Source records:
----
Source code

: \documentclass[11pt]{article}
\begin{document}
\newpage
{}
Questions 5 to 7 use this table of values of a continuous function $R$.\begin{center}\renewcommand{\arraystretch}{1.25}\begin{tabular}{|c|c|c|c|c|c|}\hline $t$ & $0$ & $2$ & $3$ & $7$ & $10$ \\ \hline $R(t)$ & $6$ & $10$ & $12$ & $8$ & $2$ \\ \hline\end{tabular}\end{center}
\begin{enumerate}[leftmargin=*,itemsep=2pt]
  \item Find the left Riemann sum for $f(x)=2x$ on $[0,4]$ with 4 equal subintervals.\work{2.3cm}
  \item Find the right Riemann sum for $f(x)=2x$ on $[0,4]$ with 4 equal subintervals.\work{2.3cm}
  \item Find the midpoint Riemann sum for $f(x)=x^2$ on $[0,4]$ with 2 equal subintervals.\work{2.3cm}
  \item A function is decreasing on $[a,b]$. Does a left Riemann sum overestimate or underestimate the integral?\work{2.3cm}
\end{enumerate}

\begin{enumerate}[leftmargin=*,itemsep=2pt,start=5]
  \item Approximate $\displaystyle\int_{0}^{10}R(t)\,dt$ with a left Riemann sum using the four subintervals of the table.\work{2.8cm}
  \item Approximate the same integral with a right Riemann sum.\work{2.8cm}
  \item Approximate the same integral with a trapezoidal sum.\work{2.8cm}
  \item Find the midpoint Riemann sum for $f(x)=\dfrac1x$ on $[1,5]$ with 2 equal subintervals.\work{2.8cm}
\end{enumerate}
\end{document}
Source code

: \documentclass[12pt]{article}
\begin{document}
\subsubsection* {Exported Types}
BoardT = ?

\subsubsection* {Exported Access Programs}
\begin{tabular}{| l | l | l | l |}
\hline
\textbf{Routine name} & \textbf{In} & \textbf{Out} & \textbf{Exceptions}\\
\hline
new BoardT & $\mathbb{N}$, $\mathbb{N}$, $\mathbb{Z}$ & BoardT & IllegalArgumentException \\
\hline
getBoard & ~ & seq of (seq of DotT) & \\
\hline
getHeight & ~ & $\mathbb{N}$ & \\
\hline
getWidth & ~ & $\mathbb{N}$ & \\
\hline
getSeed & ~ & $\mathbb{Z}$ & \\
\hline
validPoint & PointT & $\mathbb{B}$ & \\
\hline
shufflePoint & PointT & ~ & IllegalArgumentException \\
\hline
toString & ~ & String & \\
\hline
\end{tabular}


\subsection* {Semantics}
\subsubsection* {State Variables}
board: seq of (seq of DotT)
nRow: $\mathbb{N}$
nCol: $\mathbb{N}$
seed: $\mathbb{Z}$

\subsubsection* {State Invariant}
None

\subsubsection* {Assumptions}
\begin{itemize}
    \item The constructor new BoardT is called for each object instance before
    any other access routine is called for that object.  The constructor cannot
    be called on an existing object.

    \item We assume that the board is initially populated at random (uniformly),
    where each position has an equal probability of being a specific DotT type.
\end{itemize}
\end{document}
----
Exercise instructions: Output each entry exactly as written, leaving none out.

Answer box:
Source code

: \documentclass[11pt]{article}
\begin{document}
\newpage
{}
Questions 5 to 7 use this table of values of a continuous function $R$.\begin{center}\renewcommand{\arraystretch}{1.25}\begin{tabular}{|c|c|c|c|c|c|}\hline $t$ & $0$ & $2$ & $3$ & $7$ & $10$ \\ \hline $R(t)$ & $6$ & $10$ & $12$ & $8$ & $2$ \\ \hline\end{tabular}\end{center}
\begin{enumerate}[leftmargin=*,itemsep=2pt]
  \item Find the left Riemann sum for $f(x)=2x$ on $[0,4]$ with 4 equal subintervals.\work{2.3cm}
  \item Find the right Riemann sum for $f(x)=2x$ on $[0,4]$ with 4 equal subintervals.\work{2.3cm}
  \item Find the midpoint Riemann sum for $f(x)=x^2$ on $[0,4]$ with 2 equal subintervals.\work{2.3cm}
  \item A function is decreasing on $[a,b]$. Does a left Riemann sum overestimate or underestimate the integral?\work{2.3cm}
\end{enumerate}

\begin{enumerate}[leftmargin=*,itemsep=2pt,start=5]
  \item Approximate $\displaystyle\int_{0}^{10}R(t)\,dt$ with a left Riemann sum using the four subintervals of the table.\work{2.8cm}
  \item Approximate the same integral with a right Riemann sum.\work{2.8cm}
  \item Approximate the same integral with a trapezoidal sum.\work{2.8cm}
  \item Find the midpoint Riemann sum for $f(x)=\dfrac1x$ on $[1,5]$ with 2 equal subintervals.\work{2.8cm}
\end{enumerate}
\end{document}
Source code

: \documentclass[12pt]{article}
\begin{document}
\subsubsection* {Exported Types}
BoardT = ?

\subsubsection* {Exported Access Programs}
\begin{tabular}{| l | l | l | l |}
\hline
\textbf{Routine name} & \textbf{In} & \textbf{Out} & \textbf{Exceptions}\\
\hline
new BoardT & $\mathbb{N}$, $\mathbb{N}$, $\mathbb{Z}$ & BoardT & IllegalArgumentException \\
\hline
getBoard & ~ & seq of (seq of DotT) & \\
\hline
getHeight & ~ & $\mathbb{N}$ & \\
\hline
getWidth & ~ & $\mathbb{N}$ & \\
\hline
getSeed & ~ & $\mathbb{Z}$ & \\
\hline
validPoint & PointT & $\mathbb{B}$ & \\
\hline
shufflePoint & PointT & ~ & IllegalArgumentException \\
\hline
toString & ~ & String & \\
\hline
\end{tabular}


\subsection* {Semantics}
\subsubsection* {State Variables}
board: seq of (seq of DotT)
nRow: $\mathbb{N}$
nCol: $\mathbb{N}$
seed: $\mathbb{Z}$

\subsubsection* {State Invariant}
None

\subsubsection* {Assumptions}
\begin{itemize}
    \item The constructor new BoardT is called for each object instance before
    any other access routine is called for that object.  The constructor cannot
    be called on an existing object.

    \item We assume that the board is initially populated at random (uniformly),
    where each position has an equal probability of being a specific DotT type.
\end{itemize}
\end{document}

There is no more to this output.